= William Freeborn =

American politician

William Freeborn (December 13, 1816 - June 3, 1900) was a pioneer in Minnesota, Montana, and California. Freeborn County, Minnesota is named in his honor.

==Pioneer==
Born in Richland County, Ohio, in 1816, Freeborn moved to Saint Paul, Minnesota in 1848. By 1853 Freeborn had relocated to Red Wing, Minnesota. According to Warren Upham, Freeborn "had large interests, as also at Cannon Falls." From Red Wing, Freeborn moved to Montana, where he spent a season as a gold miner in the Rocky Mountains. In 1868 Freeborn arrived in Santa Margarita, California, where he settled on a ranch.
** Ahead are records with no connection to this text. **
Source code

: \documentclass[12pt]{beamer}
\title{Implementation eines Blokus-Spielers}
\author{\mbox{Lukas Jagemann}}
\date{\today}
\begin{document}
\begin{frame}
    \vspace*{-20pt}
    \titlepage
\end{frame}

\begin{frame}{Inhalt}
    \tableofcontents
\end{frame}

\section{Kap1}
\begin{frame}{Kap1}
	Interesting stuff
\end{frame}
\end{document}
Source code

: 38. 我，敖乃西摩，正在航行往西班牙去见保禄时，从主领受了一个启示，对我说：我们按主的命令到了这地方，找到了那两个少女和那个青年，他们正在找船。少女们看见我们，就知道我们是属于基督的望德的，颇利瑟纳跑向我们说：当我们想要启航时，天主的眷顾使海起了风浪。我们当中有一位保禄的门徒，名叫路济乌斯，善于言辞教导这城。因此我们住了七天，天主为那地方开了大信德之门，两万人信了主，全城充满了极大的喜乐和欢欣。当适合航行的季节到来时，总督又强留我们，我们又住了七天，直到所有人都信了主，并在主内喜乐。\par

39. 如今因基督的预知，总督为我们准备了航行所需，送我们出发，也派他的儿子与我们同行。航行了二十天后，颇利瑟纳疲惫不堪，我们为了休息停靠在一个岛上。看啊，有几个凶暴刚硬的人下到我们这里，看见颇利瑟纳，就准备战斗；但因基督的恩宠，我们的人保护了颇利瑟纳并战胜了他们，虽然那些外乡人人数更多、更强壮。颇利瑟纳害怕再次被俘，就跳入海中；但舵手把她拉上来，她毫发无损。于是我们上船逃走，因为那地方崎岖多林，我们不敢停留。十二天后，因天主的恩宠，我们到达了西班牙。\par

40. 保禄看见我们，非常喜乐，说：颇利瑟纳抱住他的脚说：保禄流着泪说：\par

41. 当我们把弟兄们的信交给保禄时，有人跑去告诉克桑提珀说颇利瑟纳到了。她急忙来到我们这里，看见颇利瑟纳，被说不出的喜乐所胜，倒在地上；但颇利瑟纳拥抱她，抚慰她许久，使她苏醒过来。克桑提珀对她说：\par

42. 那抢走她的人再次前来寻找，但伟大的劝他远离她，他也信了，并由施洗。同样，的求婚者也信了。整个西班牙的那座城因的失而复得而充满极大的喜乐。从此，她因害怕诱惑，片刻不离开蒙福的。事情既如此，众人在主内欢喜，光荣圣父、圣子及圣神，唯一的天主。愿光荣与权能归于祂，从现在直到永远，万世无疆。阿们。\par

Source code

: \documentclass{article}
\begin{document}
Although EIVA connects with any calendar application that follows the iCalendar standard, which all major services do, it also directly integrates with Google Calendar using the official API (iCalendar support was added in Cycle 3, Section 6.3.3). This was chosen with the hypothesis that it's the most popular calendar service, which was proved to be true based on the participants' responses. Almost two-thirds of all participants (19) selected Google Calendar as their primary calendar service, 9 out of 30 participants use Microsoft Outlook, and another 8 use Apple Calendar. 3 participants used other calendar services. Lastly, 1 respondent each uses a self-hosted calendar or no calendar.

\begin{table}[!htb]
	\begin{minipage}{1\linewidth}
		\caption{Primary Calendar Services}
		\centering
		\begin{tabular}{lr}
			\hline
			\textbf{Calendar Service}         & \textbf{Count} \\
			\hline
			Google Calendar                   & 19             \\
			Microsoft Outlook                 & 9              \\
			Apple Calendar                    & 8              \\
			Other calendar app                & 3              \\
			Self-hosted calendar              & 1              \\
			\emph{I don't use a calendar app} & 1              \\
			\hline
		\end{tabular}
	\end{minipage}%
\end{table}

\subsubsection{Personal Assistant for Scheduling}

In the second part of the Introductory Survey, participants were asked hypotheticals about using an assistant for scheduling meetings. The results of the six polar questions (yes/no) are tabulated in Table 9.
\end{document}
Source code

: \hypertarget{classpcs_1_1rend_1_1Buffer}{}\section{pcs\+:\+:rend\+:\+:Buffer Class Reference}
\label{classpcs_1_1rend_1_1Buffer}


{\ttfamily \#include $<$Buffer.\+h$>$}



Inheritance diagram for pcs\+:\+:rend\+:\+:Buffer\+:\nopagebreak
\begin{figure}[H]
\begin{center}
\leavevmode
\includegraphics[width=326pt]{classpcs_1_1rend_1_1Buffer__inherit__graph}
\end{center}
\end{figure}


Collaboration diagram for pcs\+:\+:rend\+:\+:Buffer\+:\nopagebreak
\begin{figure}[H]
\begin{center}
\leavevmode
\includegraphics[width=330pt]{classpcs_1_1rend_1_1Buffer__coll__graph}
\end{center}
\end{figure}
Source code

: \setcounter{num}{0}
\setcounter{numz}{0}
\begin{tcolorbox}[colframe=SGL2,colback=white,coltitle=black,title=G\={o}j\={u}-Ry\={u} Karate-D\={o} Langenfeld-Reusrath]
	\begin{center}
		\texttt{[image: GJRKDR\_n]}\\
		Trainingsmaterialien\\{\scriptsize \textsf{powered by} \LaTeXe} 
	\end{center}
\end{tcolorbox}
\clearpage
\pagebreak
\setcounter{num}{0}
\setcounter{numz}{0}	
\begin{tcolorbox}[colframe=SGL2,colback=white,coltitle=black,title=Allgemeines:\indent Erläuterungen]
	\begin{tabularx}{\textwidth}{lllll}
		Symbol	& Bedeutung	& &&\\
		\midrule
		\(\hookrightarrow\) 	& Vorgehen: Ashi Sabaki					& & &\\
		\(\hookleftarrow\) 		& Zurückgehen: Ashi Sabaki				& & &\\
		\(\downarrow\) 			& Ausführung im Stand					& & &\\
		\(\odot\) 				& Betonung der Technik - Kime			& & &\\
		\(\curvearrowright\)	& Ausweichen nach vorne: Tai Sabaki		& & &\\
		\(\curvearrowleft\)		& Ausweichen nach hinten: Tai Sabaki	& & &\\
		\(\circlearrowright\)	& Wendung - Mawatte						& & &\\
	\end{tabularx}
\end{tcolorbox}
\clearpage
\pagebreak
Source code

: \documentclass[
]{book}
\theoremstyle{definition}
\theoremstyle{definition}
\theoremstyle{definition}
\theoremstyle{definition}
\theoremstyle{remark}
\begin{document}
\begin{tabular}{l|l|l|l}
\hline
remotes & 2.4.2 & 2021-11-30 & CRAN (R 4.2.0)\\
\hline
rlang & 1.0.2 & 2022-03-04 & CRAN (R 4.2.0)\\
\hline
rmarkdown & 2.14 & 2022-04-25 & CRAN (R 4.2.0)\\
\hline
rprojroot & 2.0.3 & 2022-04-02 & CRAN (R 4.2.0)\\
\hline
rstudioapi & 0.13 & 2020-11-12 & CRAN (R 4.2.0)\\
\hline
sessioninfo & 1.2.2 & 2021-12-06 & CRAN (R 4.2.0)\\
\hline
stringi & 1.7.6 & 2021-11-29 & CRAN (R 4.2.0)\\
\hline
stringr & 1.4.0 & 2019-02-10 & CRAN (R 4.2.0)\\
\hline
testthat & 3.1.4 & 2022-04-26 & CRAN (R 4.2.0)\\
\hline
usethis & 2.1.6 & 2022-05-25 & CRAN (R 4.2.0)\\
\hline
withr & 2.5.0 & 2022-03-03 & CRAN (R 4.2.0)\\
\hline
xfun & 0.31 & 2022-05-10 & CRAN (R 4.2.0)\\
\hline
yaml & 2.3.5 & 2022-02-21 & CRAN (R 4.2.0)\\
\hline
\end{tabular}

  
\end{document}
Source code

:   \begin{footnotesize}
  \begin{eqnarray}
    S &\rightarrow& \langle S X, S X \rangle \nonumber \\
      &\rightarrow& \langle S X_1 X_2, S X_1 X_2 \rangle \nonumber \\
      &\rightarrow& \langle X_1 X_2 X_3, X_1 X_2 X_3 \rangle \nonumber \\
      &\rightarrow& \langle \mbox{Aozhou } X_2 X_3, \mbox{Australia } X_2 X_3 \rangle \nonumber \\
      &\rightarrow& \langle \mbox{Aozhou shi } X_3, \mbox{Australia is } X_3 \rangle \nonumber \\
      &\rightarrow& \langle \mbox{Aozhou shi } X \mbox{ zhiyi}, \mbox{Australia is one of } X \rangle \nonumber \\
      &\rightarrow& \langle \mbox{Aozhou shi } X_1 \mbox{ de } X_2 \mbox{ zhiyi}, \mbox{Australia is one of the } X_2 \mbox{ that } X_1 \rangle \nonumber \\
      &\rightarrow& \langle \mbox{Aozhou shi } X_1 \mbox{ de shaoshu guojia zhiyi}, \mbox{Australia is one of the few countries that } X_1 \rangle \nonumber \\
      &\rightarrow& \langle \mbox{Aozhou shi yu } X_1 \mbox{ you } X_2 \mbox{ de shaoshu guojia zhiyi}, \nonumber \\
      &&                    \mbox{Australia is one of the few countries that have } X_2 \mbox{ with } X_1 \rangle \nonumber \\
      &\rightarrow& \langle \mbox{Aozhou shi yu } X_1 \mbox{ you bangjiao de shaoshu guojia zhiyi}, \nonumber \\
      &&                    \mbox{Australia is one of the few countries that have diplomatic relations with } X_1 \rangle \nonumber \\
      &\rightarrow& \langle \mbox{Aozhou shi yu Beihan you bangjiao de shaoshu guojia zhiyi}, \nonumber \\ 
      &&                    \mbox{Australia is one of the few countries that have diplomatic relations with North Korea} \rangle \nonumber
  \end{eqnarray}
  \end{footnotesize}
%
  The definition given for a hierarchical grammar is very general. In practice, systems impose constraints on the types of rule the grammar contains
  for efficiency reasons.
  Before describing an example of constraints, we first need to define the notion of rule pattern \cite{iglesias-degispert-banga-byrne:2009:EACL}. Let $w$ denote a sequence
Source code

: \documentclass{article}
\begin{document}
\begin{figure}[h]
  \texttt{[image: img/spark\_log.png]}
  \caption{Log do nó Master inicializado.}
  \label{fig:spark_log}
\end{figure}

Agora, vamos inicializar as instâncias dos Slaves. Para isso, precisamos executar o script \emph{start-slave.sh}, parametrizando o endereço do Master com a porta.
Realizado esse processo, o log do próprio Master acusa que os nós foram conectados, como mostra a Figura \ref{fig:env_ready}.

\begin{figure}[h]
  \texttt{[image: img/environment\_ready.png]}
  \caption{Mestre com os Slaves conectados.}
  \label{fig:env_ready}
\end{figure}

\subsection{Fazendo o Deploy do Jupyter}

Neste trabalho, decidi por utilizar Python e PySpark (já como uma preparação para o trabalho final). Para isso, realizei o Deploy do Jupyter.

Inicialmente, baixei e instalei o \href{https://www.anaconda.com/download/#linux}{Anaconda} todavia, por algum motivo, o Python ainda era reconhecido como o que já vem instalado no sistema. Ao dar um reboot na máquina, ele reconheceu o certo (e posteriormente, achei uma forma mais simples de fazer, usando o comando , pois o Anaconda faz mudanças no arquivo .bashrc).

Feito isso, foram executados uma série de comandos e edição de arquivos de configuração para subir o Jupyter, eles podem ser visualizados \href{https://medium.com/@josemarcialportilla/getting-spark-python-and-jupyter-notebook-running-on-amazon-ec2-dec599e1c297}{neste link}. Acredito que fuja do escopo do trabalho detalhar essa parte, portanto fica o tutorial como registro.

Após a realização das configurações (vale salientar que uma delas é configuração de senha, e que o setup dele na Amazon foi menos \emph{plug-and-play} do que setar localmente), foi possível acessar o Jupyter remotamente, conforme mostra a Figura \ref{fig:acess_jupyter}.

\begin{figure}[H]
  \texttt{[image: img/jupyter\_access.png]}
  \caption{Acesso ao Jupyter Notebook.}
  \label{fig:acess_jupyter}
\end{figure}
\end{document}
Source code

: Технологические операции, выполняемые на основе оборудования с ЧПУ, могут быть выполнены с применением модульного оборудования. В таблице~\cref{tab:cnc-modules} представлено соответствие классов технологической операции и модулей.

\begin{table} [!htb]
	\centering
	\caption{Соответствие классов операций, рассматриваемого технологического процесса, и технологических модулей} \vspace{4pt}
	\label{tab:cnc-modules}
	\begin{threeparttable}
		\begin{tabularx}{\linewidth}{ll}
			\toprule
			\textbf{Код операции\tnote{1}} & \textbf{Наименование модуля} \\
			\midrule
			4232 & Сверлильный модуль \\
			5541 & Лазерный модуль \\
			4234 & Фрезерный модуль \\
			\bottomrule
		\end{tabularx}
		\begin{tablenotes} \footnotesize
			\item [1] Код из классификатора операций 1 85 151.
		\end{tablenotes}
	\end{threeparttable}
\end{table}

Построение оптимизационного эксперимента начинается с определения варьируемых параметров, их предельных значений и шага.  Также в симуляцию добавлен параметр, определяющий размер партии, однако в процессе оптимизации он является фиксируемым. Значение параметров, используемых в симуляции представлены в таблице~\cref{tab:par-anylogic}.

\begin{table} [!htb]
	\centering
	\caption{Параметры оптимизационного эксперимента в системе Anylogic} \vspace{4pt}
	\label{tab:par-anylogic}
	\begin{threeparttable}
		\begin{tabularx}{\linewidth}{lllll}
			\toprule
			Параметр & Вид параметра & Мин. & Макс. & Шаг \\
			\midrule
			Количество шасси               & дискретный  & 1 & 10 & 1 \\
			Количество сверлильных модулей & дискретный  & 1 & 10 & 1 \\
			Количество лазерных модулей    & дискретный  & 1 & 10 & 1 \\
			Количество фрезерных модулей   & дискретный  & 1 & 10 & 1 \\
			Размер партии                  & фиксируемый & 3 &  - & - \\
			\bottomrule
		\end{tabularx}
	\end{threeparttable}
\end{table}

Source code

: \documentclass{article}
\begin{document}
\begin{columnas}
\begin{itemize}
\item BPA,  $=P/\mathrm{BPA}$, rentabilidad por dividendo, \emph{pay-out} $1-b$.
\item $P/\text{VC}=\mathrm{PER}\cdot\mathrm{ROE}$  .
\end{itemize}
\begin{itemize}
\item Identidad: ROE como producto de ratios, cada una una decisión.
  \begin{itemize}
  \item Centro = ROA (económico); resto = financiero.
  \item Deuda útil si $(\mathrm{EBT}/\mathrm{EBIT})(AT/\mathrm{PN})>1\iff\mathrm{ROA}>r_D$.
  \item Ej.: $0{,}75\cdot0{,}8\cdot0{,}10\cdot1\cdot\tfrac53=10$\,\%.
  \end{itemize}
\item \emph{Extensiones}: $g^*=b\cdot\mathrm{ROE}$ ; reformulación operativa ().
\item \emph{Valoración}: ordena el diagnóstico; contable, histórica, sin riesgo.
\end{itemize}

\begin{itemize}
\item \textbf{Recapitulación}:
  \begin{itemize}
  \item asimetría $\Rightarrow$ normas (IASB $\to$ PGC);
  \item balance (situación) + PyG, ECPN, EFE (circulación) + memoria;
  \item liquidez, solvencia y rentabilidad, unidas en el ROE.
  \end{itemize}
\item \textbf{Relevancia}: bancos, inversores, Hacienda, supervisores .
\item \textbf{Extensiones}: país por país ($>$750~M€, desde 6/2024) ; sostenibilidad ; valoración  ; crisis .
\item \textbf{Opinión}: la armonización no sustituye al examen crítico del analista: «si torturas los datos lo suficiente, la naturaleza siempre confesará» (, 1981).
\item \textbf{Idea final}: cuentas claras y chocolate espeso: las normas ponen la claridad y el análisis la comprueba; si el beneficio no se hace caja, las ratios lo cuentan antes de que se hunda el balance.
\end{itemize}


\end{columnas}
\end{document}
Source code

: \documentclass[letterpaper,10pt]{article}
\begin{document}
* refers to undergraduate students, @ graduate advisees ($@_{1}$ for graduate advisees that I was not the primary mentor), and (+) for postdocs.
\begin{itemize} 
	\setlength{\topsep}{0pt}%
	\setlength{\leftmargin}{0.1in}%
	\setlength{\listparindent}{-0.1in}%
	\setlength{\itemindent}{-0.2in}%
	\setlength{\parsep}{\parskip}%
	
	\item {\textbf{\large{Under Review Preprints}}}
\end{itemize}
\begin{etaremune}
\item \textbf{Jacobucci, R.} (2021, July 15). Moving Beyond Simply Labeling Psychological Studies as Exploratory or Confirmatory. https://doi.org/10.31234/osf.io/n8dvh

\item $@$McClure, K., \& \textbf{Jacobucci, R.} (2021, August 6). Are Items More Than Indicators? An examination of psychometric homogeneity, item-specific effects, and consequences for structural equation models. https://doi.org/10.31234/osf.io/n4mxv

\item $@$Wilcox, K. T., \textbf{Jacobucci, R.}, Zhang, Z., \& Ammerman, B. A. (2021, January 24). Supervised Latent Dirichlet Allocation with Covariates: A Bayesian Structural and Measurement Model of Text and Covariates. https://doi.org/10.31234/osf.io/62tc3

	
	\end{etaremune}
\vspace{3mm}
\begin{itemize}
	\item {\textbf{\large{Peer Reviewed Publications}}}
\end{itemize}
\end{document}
Back in Minnesota, Thomas Newson wrote of Freeborn, "He was a man of progressive and speculative ideas, energetic, always scheming, and had a happy faculty of getting other parties interested in his enterprises. He was a quietly spoken man, of rugged appearance; self-possessed, and never was afraid to venture."

==Politician==
Freeborn served as a member of the Minnesota Territorial Council in the Minnesota Territorial Legislature from 1854 to 1857, and was mayor of Red Wing, Minnesota in 1858, resigning after less than a year. He also served on the Saint Paul, Minnesota city council.